Maggie Stanphill, director of the Google User Experience at Google, used her testimony to describe Google’s commitment to the wellbeing of its users and repeated the company’s claim that its core values are privacy, transparency, and user control.

“We believe technology should play a helpful, useful role in all people’s lives, and we’re committed to helping everyone strike a balance that feels right for them,” she said. “This is why last year, as a result of extensive research and investigation, we introduced our Digital Wellbeing Initiative: a set of principles that resulted in tools and features to help people find their own sense of balance. Many experts recommend self-awareness and reflection as an essential step in creating a balance with technology.”

Some of the ways this initiative helps Google users is by initiating “Do Not Disturb” and “Wind Down” functions on Android phones (which Apple also provides on iPhones), which help to limit blue light emissions (which can disrupt sleep and damage skin) and phone use so that users can disconnect in a healthy way.

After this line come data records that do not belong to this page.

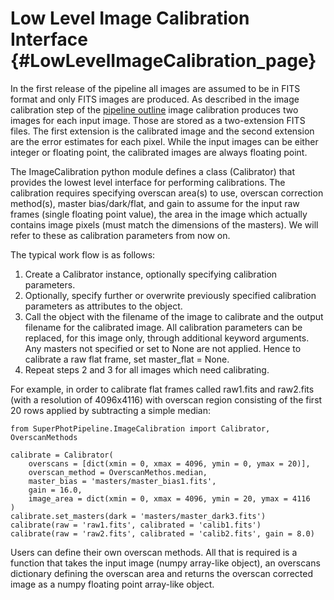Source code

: Low Level Image Calibration Interface {#LowLevelImageCalibration_page}
=====================================

In the first release of the pipeline all images are assumed to be in FITS format
and only FITS images are produced. As described in the image calibration step of
the [pipeline outline](
https://github.com/kpenev/PhotometryPipeline/blob/master/documentation/ProcessingSteps.md
)
image calibration produces two images for each input image. Those are stored as
a two-extension FITS files. The first extension is the calibrated image and the
second extension are the error estimates for each pixel. While the input images
can be either integer or floating point, the calibrated images are always
floating point.

The ImageCalibration python module defines a class (Calibrator) that provides
the lowest level interface for performing calibrations. The calibration requires
specifying overscan area(s) to use, overscan correction method(s), master
bias/dark/flat, and gain to assume for the input raw frames (single floating
point value), the area in the image which actually contains image pixels (must
match the dimensions of the masters). We will refer to these as calibration
parameters from now on. 

The typical work flow is as follows:
  1. Create a Calibrator instance, optionally specifying calibration parameters.
  2. Optionally, specify further or overwrite previously specified calibration
     parameters as attributes to the object.
  3. Call the object with the  filename of the image to calibrate and the output
     filename for the calibrated image. All calibration parameters can be
     replaced, for this image only, through additional keyword arguments. Any
     masters not specified or set to None are not applied. Hence to calibrate a
     raw flat frame, set master_flat = None.
  4. Repeat steps 2 and 3 for all images which need calibrating. 

For example, in order to calibrate flat frames called raw1.fits and raw2.fits
(with a resolution of 4096x4116) with overscan region consisting of the first 20
rows applied by subtracting a simple median:

```
from SuperPhotPipeline.ImageCalibration import Calibrator, OverscanMethods

calibrate = Calibrator(
    overscans = [dict(xmin = 0, xmax = 4096, ymin = 0, ymax = 20)],
    overscan_method = OverscanMethos.median,
    master_bias = 'masters/master_bias1.fits',
    gain = 16.0,
    image_area = dict(xmin = 0, xmax = 4096, ymin = 20, ymax = 4116
)
calibrate.set_masters(dark = 'masters/master_dark3.fits')
calibrate(raw = 'raw1.fits', calibrated = 'calib1.fits')
calibrate(raw = 'raw2.fits', calibrated = 'calib2.fits', gain = 8.0)
```

Users can define their own overscan methods. All that is required is a function
that takes the input image (numpy array-like object), an overscans dictionary
defining the overscan area and returns the overscan corrected image as a numpy
floating point array-like object.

On YouTube, Stanphill said, Google provides opt-in “Take a Break” reminders for those who have been watching videos for extended periods of time.

At a Hoover Institution event in May, tech experts and tech industry members discussed how Google favors its own in-house products, directs users toward the Google experience and tries to keep them there as long as possible because it profits Google by providing the company with more user data to enhance its products and share with advertisers.

Schatz pointed out at the hearing that, because lawmakers only have limited anecdotal and circumstantial evidence about how tech giants use their algorithms, they want more transparency.

When Schatz asked Stanphill if Google uses persuasive technology to keep users using Google products as much as possible, Stanphill said, “We do not use persuasive technology.”

Schatz then asked, “Mr. Harris, is that true?”

Harris said it’s complicated.

“Dark patterns are not core to the whole family of companies, including YouTube,” Stanphill said. “We build our products with privacy, transparency and control for the users, and we build a lifelong relationship with the user, which is primary. That’s our trust.”

To which Schatz replied, “I don’t understand what any of that meant.”

According to Harris, the problem isn’t so much the algorithms themselves as it is the lack of accountability and transparency behind them, which may require regulation.

“The founder of Netscape said software is going to eat the world,” Harris said. “What he meant by that was, software can do everything more efficiently. So we’re going to let it eat up our elections, our health, our transportation, our media…and the problem was, it was eating the world without taking responsibility for it.”